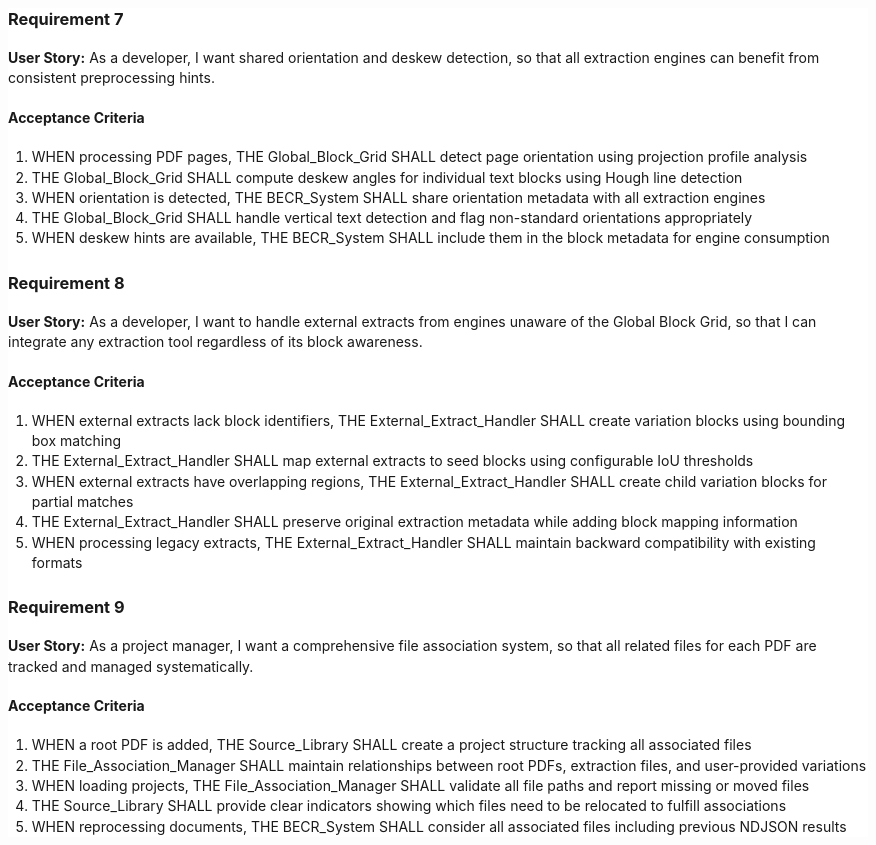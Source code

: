 ### Requirement 7

**User Story:** As a developer, I want shared orientation and deskew detection, so that all extraction engines can benefit from consistent preprocessing hints.

#### Acceptance Criteria

1. WHEN processing PDF pages, THE Global_Block_Grid SHALL detect page orientation using projection profile analysis
2. THE Global_Block_Grid SHALL compute deskew angles for individual text blocks using Hough line detection
3. WHEN orientation is detected, THE BECR_System SHALL share orientation metadata with all extraction engines
4. THE Global_Block_Grid SHALL handle vertical text detection and flag non-standard orientations appropriately
5. WHEN deskew hints are available, THE BECR_System SHALL include them in the block metadata for engine consumption

### Requirement 8

**User Story:** As a developer, I want to handle external extracts from engines unaware of the Global Block Grid, so that I can integrate any extraction tool regardless of its block awareness.

#### Acceptance Criteria

1. WHEN external extracts lack block identifiers, THE External_Extract_Handler SHALL create variation blocks using bounding box matching
2. THE External_Extract_Handler SHALL map external extracts to seed blocks using configurable IoU thresholds
3. WHEN external extracts have overlapping regions, THE External_Extract_Handler SHALL create child variation blocks for partial matches
4. THE External_Extract_Handler SHALL preserve original extraction metadata while adding block mapping information
5. WHEN processing legacy extracts, THE External_Extract_Handler SHALL maintain backward compatibility with existing formats

### Requirement 9

**User Story:** As a project manager, I want a comprehensive file association system, so that all related files for each PDF are tracked and managed systematically.

#### Acceptance Criteria

1. WHEN a root PDF is added, THE Source_Library SHALL create a project structure tracking all associated files
2. THE File_Association_Manager SHALL maintain relationships between root PDFs, extraction files, and user-provided variations
3. WHEN loading projects, THE File_Association_Manager SHALL validate all file paths and report missing or moved files
4. THE Source_Library SHALL provide clear indicators showing which files need to be relocated to fulfill associations
5. WHEN reprocessing documents, THE BECR_System SHALL consider all associated files including previous NDJSON results
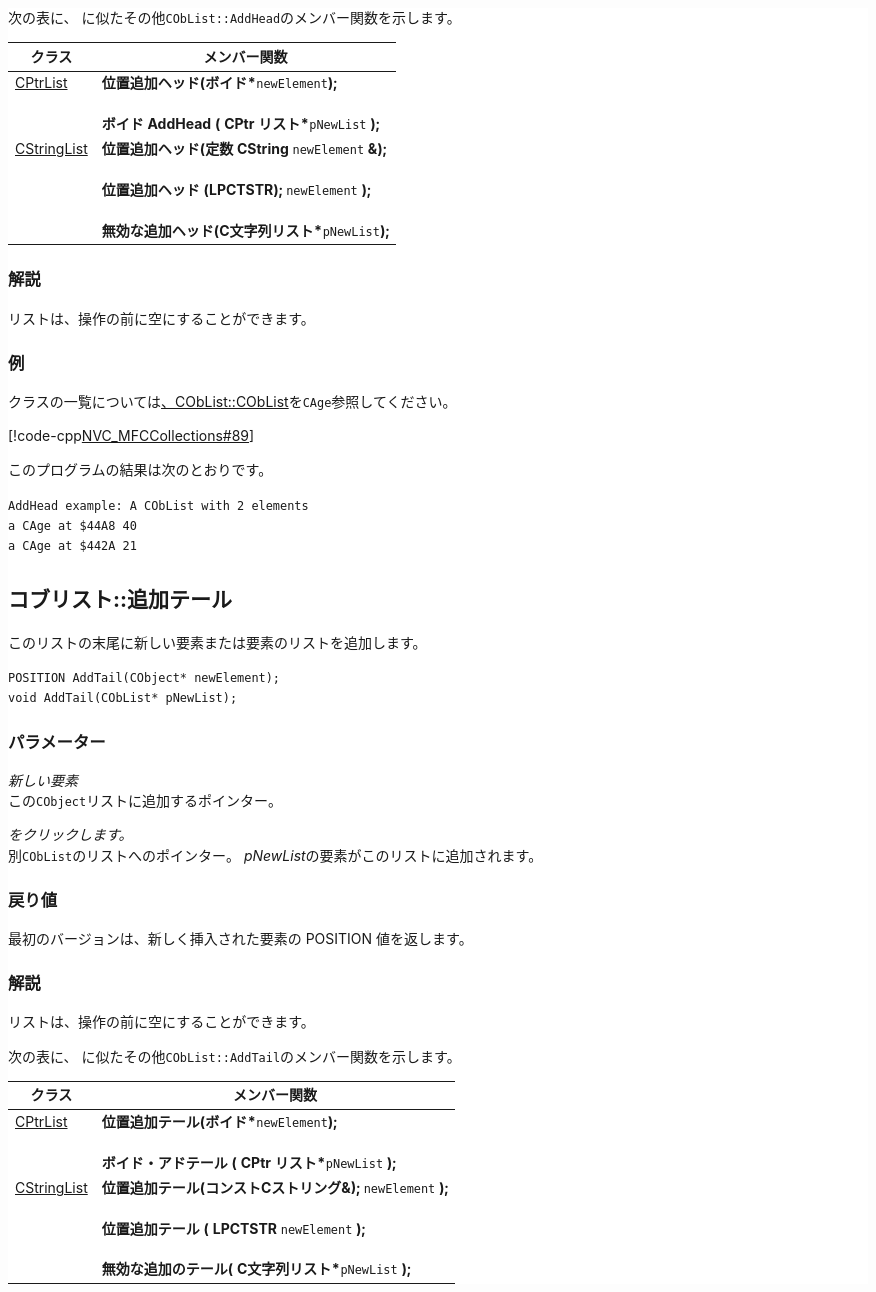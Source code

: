 次の表に、 に似たその他`CObList::AddHead`のメンバー関数を示します。

|クラス|メンバー関数|
|-----------|---------------------|
|[CPtrList](../../mfc/reference/cptrlist-class.md)|**位置追加ヘッド(ボイド**<strong>\*</strong>`newElement`**);**<br /><br /> **ボイド AddHead ( CPtr リスト**<strong>\*</strong>`pNewList` **);**|
|[CStringList](../../mfc/reference/cstringlist-class.md)|**位置追加ヘッド(定数 CString** `newElement` **&);**<br /><br /> **位置追加ヘッド (LPCTSTR);** `newElement` **);**<br /><br /> **無効な追加ヘッド(C文字列リスト**<strong>\*</strong>`pNewList`**);**|

### <a name="remarks"></a>解説

リストは、操作の前に空にすることができます。

### <a name="example"></a>例

  クラスの一覧については[、CObList::CObList](#coblist)を`CAge`参照してください。

[!code-cpp[NVC_MFCCollections#89](../../mfc/codesnippet/cpp/coblist-class_1.cpp)]

このプログラムの結果は次のとおりです。

```Output
AddHead example: A CObList with 2 elements
a CAge at $44A8 40
a CAge at $442A 21
```

## <a name="coblistaddtail"></a><a name="addtail"></a>コブリスト::追加テール

このリストの末尾に新しい要素または要素のリストを追加します。

```
POSITION AddTail(CObject* newElement);
void AddTail(CObList* pNewList);
```

### <a name="parameters"></a>パラメーター

*新しい要素*<br/>
この`CObject`リストに追加するポインター。

*をクリックします。*<br/>
別`CObList`のリストへのポインター。 *pNewList*の要素がこのリストに追加されます。

### <a name="return-value"></a>戻り値

最初のバージョンは、新しく挿入された要素の POSITION 値を返します。

### <a name="remarks"></a>解説

リストは、操作の前に空にすることができます。

次の表に、 に似たその他`CObList::AddTail`のメンバー関数を示します。

|クラス|メンバー関数|
|-----------|---------------------|
|[CPtrList](../../mfc/reference/cptrlist-class.md)|**位置追加テール(ボイド**<strong>\*</strong>`newElement`**);**<br /><br /> **ボイド・アドテール ( CPtr リスト**<strong>\*</strong>`pNewList` **);**|
|[CStringList](../../mfc/reference/cstringlist-class.md)|**位置追加テール(コンストCストリング&);** `newElement` **);**<br /><br /> **位置追加テール ( LPCTSTR** `newElement` **);**<br /><br /> **無効な追加のテール( C文字列リスト**<strong>\*</strong>`pNewList` **);**|
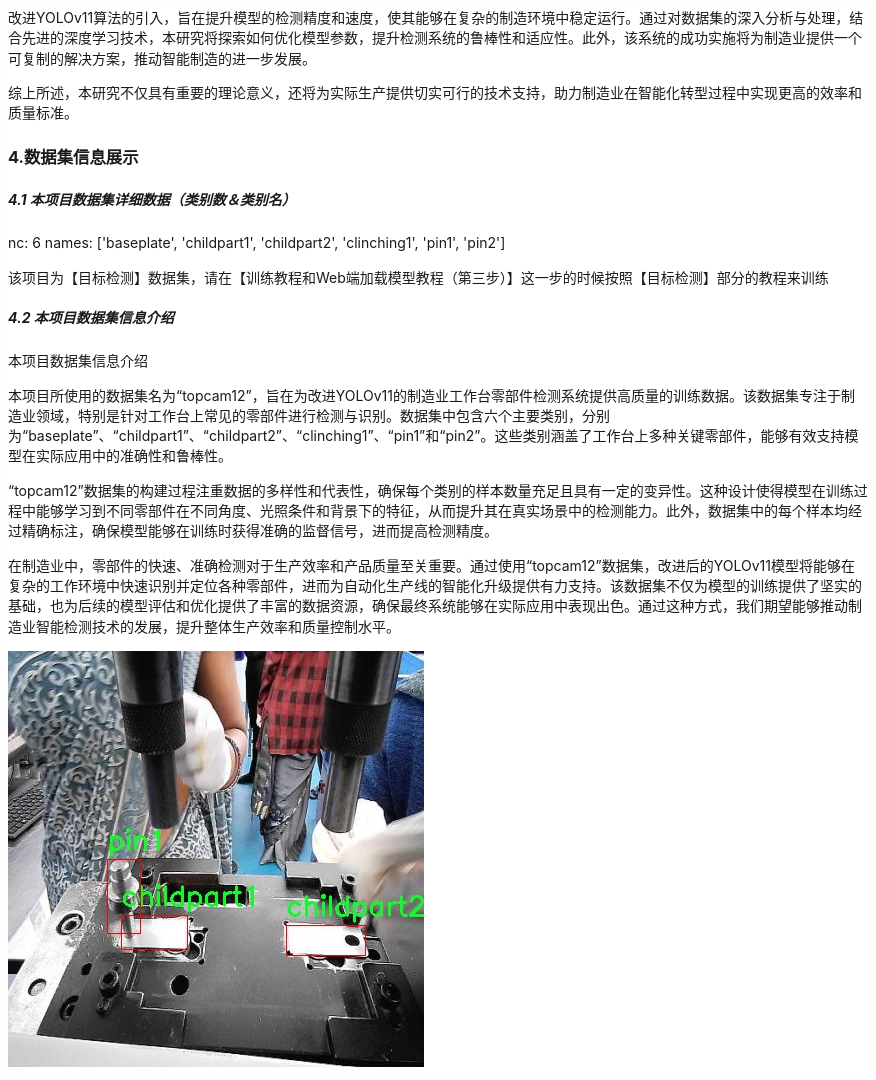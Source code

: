 改进YOLOv11算法的引入，旨在提升模型的检测精度和速度，使其能够在复杂的制造环境中稳定运行。通过对数据集的深入分析与处理，结合先进的深度学习技术，本研究将探索如何优化模型参数，提升检测系统的鲁棒性和适应性。此外，该系统的成功实施将为制造业提供一个可复制的解决方案，推动智能制造的进一步发展。

综上所述，本研究不仅具有重要的理论意义，还将为实际生产提供切实可行的技术支持，助力制造业在智能化转型过程中实现更高的效率和质量标准。

### 4.数据集信息展示

##### 4.1 本项目数据集详细数据（类别数＆类别名）

nc: 6
names: ['baseplate', 'childpart1', 'childpart2', 'clinching1', 'pin1', 'pin2']



该项目为【目标检测】数据集，请在【训练教程和Web端加载模型教程（第三步）】这一步的时候按照【目标检测】部分的教程来训练

##### 4.2 本项目数据集信息介绍

本项目数据集信息介绍

本项目所使用的数据集名为“topcam12”，旨在为改进YOLOv11的制造业工作台零部件检测系统提供高质量的训练数据。该数据集专注于制造业领域，特别是针对工作台上常见的零部件进行检测与识别。数据集中包含六个主要类别，分别为“baseplate”、“childpart1”、“childpart2”、“clinching1”、“pin1”和“pin2”。这些类别涵盖了工作台上多种关键零部件，能够有效支持模型在实际应用中的准确性和鲁棒性。

“topcam12”数据集的构建过程注重数据的多样性和代表性，确保每个类别的样本数量充足且具有一定的变异性。这种设计使得模型在训练过程中能够学习到不同零部件在不同角度、光照条件和背景下的特征，从而提升其在真实场景中的检测能力。此外，数据集中的每个样本均经过精确标注，确保模型能够在训练时获得准确的监督信号，进而提高检测精度。

在制造业中，零部件的快速、准确检测对于生产效率和产品质量至关重要。通过使用“topcam12”数据集，改进后的YOLOv11模型将能够在复杂的工作环境中快速识别并定位各种零部件，进而为自动化生产线的智能化升级提供有力支持。该数据集不仅为模型的训练提供了坚实的基础，也为后续的模型评估和优化提供了丰富的数据资源，确保最终系统能够在实际应用中表现出色。通过这种方式，我们期望能够推动制造业智能检测技术的发展，提升整体生产效率和质量控制水平。

![4.png](4.png)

····················

Determine how many lines of the entries hold "CPtrList", and reply with that number only.

2